Over the long term, you cannot survive without positive guidance. With practice, a threat-based goal can be translated into a values-based analog. This is the general principle of motivating by “love,” not fear. I gave a talk on this. There is also a lot on this on my blog. One reference is the article “Want to Be Happy? Set Objective Goals.”
But for our purposes, simply consider the difference between a mother who has as her central purpose to create a safe place her toddler can develop values versus one whose goal is “don’t mess him up.” The mother who is creating a safe place for her toddler to discover values will celebrate and see she’s succeeding every time he forms a new value. The mother seeking not to mess him up will only get feedback when her child seems to be in trouble. An avoidance-based goal doesn’t call your attention to success. It only alerts you when you’ve failed.

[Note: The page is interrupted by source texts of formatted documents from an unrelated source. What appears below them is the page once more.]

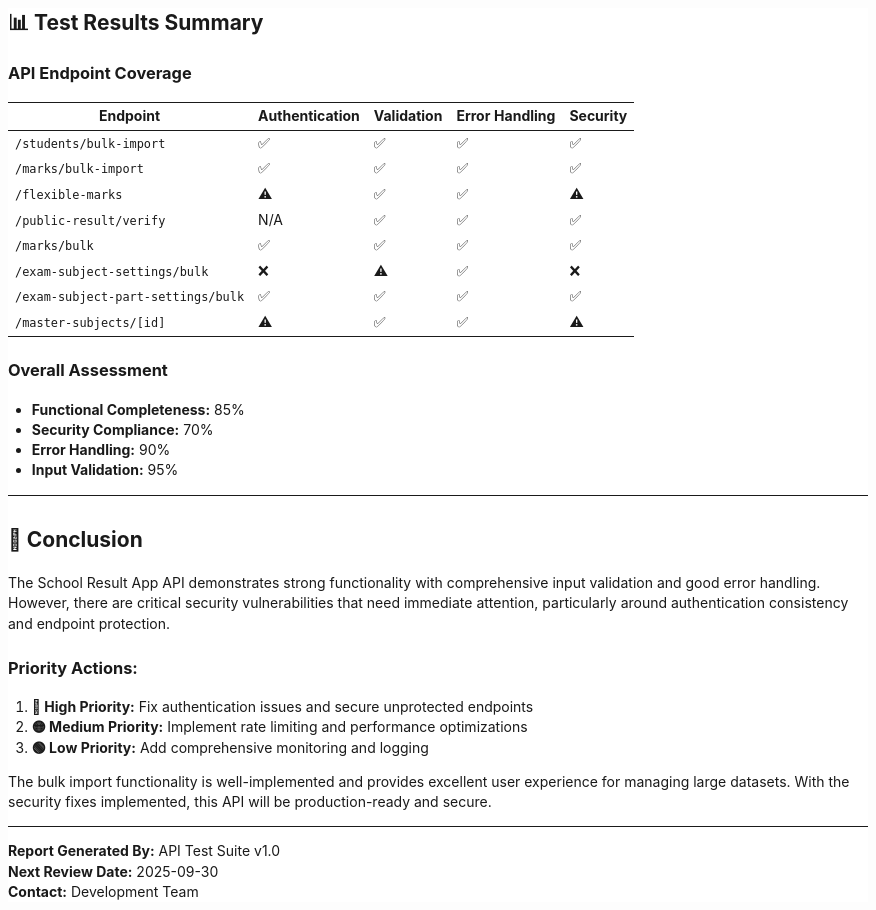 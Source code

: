 ## 📊 Test Results Summary

### API Endpoint Coverage
| Endpoint | Authentication | Validation | Error Handling | Security |
|----------|---------------|------------|----------------|----------|
| `/students/bulk-import` | ✅ | ✅ | ✅ | ✅ |
| `/marks/bulk-import` | ✅ | ✅ | ✅ | ✅ |
| `/flexible-marks` | ⚠️ | ✅ | ✅ | ⚠️ |
| `/public-result/verify` | N/A | ✅ | ✅ | ✅ |
| `/marks/bulk` | ✅ | ✅ | ✅ | ✅ |
| `/exam-subject-settings/bulk` | ❌ | ⚠️ | ✅ | ❌ |
| `/exam-subject-part-settings/bulk` | ✅ | ✅ | ✅ | ✅ |
| `/master-subjects/[id]` | ⚠️ | ✅ | ✅ | ⚠️ |

### Overall Assessment
- **Functional Completeness:** 85%
- **Security Compliance:** 70%
- **Error Handling:** 90%
- **Input Validation:** 95%

---

## 🎯 Conclusion

The School Result App API demonstrates strong functionality with comprehensive input validation and good error handling. However, there are critical security vulnerabilities that need immediate attention, particularly around authentication consistency and endpoint protection.

### Priority Actions:
1. **🔴 High Priority:** Fix authentication issues and secure unprotected endpoints
2. **🟡 Medium Priority:** Implement rate limiting and performance optimizations
3. **🟢 Low Priority:** Add comprehensive monitoring and logging

The bulk import functionality is well-implemented and provides excellent user experience for managing large datasets. With the security fixes implemented, this API will be production-ready and secure.

---

**Report Generated By:** API Test Suite v1.0  
**Next Review Date:** 2025-09-30  
**Contact:** Development Team

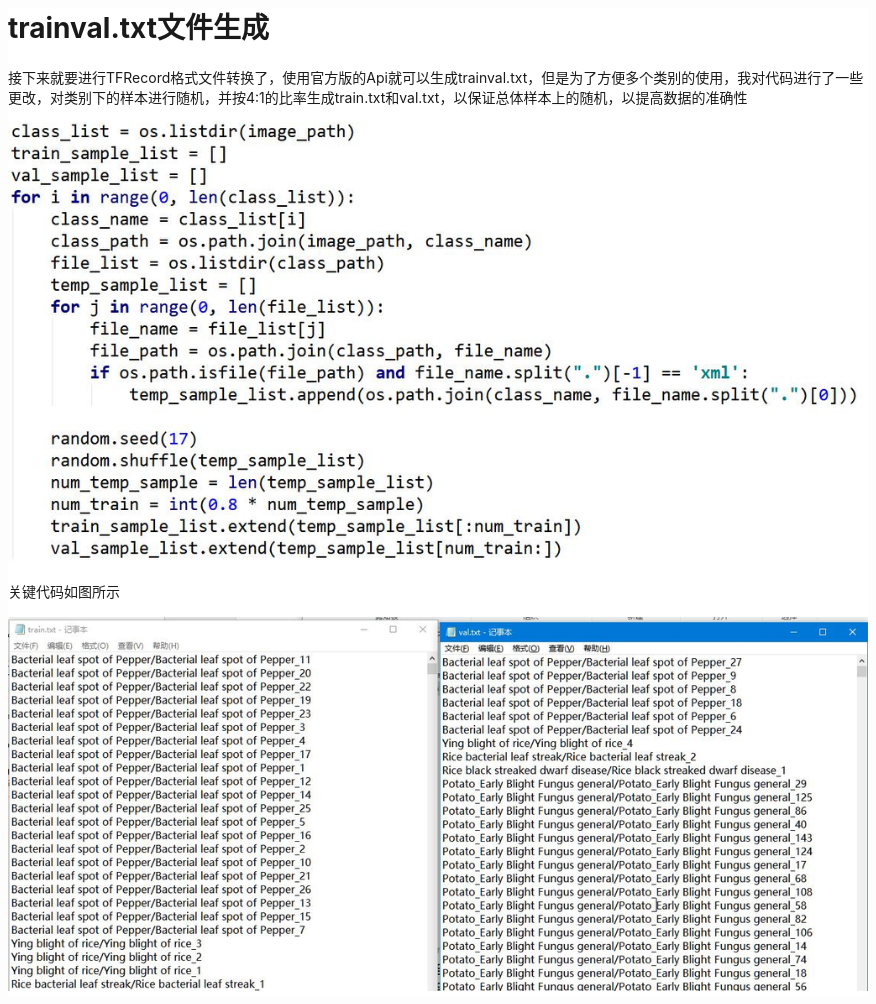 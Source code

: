 # trainval.txt文件生成

接下来就要进行TFRecord格式文件转换了，使用官方版的Api就可以生成trainval.txt，但是为了方便多个类别的使用，我对代码进行了一些更改，对类别下的样本进行随机，并按4:1的比率生成train.txt和val.txt，以保证总体样本上的随机，以提高数据的准确性

![trainval生成代码](tensorflow-object-detection/25.jpg)

关键代码如图所示

![trainval](tensorflow-object-detection/26.jpg)
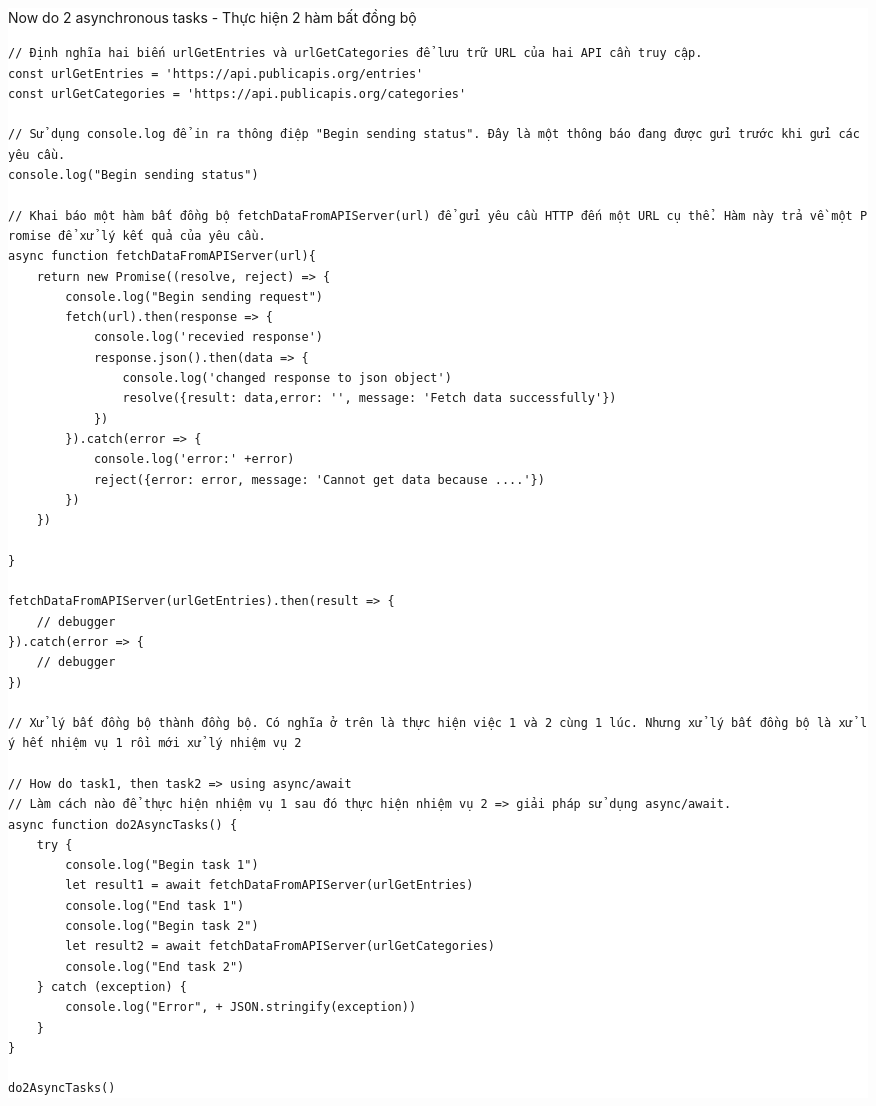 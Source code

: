


Now do 2 asynchronous tasks - Thực hiện 2 hàm bất đồng bộ
```JS
// Định nghĩa hai biến urlGetEntries và urlGetCategories để lưu trữ URL của hai API cần truy cập.
const urlGetEntries = 'https://api.publicapis.org/entries'
const urlGetCategories = 'https://api.publicapis.org/categories'

// Sử dụng console.log để in ra thông điệp "Begin sending status". Đây là một thông báo đang được gửi trước khi gửi các yêu cầu.
console.log("Begin sending status")

// Khai báo một hàm bất đồng bộ fetchDataFromAPIServer(url) để gửi yêu cầu HTTP đến một URL cụ thể. Hàm này trả về một Promise để xử lý kết quả của yêu cầu.
async function fetchDataFromAPIServer(url){
    return new Promise((resolve, reject) => {
        console.log("Begin sending request")
        fetch(url).then(response => {
            console.log('recevied response')
            response.json().then(data => {
                console.log('changed response to json object')
                resolve({result: data,error: '', message: 'Fetch data successfully'})
            })
        }).catch(error => {
            console.log('error:' +error)
            reject({error: error, message: 'Cannot get data because ....'})
        })
    })

}

fetchDataFromAPIServer(urlGetEntries).then(result => {
    // debugger
}).catch(error => {
    // debugger
})

// Xử lý bất đồng bộ thành đồng bộ. Có nghĩa ở trên là thực hiện việc 1 và 2 cùng 1 lúc. Nhưng xử lý bất đồng bộ là xử lý hết nhiệm vụ 1 rồi mới xử lý nhiệm vụ 2

// How do task1, then task2 => using async/await
// Làm cách nào để thực hiện nhiệm vụ 1 sau đó thực hiện nhiệm vụ 2 => giải pháp sử dụng async/await.
async function do2AsyncTasks() {
    try {
        console.log("Begin task 1")
        let result1 = await fetchDataFromAPIServer(urlGetEntries)
        console.log("End task 1")
        console.log("Begin task 2")
        let result2 = await fetchDataFromAPIServer(urlGetCategories)
        console.log("End task 2")
    } catch (exception) {
        console.log("Error", + JSON.stringify(exception))
    }
}

do2AsyncTasks()

```
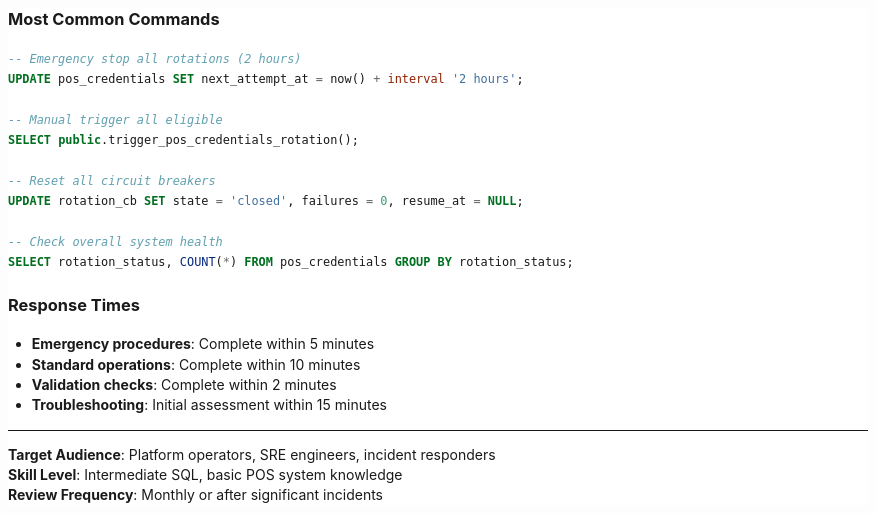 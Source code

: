 ### Most Common Commands
```sql
-- Emergency stop all rotations (2 hours)
UPDATE pos_credentials SET next_attempt_at = now() + interval '2 hours';

-- Manual trigger all eligible
SELECT public.trigger_pos_credentials_rotation();

-- Reset all circuit breakers
UPDATE rotation_cb SET state = 'closed', failures = 0, resume_at = NULL;

-- Check overall system health
SELECT rotation_status, COUNT(*) FROM pos_credentials GROUP BY rotation_status;
```

### Response Times
- **Emergency procedures**: Complete within 5 minutes
- **Standard operations**: Complete within 10 minutes
- **Validation checks**: Complete within 2 minutes
- **Troubleshooting**: Initial assessment within 15 minutes

---

**Target Audience**: Platform operators, SRE engineers, incident responders  
**Skill Level**: Intermediate SQL, basic POS system knowledge  
**Review Frequency**: Monthly or after significant incidents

Which is going to lead to the happiest mother and toddler?
This failure to name the goal positively was part of the problem with my central purpose. As I mentioned, for many years I thought of my central purpose as “to undo the damage to adult minds wrought by Progressive Education.” This is focused on a negative — on the removal of a problem, not the creation of a value. Among other things, this cast a damper on the first 10 years or so of my work, because I kept finding more damage both in myself and others. A negative goal such as this triggers a perfectionism that is never satisfied. You can always find something to criticize. You only know you have succeeded if you have set a positive goal to achieve.
Incidentally, my central purpose now is: “to teach adults how to think clearly and logically about value-laden issues so they can lead happy and productive lives.” Every time I talk with a member of the Thinking Lab or write an article, I see myself as tangibly advancing my central purpose.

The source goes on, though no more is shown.